(Source texts of formatted documents)
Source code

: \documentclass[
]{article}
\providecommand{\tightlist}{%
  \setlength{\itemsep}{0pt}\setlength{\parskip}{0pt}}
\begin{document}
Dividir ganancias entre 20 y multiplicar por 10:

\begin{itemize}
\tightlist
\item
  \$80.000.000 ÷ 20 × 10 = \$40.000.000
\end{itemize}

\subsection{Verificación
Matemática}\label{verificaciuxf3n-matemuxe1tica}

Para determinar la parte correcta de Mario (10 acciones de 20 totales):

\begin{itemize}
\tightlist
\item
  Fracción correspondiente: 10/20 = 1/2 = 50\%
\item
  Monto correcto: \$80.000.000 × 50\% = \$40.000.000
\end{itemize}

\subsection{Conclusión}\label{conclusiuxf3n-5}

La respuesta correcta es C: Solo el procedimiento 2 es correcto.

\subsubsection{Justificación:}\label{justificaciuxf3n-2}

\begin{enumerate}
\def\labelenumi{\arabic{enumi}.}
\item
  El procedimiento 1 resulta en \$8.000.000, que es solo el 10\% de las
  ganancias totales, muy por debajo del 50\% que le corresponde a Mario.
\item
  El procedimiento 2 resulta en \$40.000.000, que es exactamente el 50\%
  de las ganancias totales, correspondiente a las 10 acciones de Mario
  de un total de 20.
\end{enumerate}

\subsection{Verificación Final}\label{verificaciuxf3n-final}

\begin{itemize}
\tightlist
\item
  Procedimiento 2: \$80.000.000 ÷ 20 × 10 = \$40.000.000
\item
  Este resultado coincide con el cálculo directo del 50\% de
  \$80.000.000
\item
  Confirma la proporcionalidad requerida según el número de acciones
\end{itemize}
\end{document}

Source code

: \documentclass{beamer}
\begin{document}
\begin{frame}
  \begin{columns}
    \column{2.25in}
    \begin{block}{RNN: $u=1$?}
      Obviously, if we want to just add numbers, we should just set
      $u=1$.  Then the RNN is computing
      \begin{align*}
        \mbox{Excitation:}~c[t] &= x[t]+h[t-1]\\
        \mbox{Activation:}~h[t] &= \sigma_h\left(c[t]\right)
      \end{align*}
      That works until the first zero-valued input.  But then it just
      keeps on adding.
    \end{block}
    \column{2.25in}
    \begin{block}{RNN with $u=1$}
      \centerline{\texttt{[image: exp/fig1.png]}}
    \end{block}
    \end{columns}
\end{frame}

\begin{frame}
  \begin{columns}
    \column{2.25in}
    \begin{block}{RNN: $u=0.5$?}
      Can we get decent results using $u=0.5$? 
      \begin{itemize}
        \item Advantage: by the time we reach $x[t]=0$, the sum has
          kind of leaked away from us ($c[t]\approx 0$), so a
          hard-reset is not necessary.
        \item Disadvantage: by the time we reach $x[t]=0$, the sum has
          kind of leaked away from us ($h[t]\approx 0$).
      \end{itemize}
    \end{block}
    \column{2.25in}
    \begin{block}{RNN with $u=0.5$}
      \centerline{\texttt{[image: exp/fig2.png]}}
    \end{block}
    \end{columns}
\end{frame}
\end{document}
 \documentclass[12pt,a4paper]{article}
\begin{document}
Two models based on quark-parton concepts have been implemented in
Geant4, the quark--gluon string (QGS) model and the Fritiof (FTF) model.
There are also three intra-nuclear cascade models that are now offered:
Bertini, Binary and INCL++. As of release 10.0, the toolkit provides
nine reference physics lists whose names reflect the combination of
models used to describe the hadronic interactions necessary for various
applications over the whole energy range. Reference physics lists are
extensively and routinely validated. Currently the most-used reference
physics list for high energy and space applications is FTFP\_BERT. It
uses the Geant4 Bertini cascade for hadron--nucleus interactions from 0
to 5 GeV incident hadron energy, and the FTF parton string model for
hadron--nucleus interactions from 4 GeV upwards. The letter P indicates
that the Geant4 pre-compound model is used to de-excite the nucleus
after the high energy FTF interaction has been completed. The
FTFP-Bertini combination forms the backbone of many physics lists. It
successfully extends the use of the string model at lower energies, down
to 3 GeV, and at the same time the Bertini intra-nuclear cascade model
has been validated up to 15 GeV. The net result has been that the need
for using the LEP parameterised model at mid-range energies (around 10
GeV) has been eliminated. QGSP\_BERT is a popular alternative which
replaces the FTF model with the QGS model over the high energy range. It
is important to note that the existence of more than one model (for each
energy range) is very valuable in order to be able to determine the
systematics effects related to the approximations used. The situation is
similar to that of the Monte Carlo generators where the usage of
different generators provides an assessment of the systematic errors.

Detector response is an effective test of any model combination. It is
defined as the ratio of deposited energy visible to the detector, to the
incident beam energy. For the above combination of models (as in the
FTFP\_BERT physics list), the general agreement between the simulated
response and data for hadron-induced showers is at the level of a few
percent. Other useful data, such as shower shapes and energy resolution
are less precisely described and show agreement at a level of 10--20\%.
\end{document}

GOAL OF THE EXERCISE: A single figure is required: the number of lines above in which the word "nuclear" occurs.

RESPONSE FOR THIS EXERCISE: 2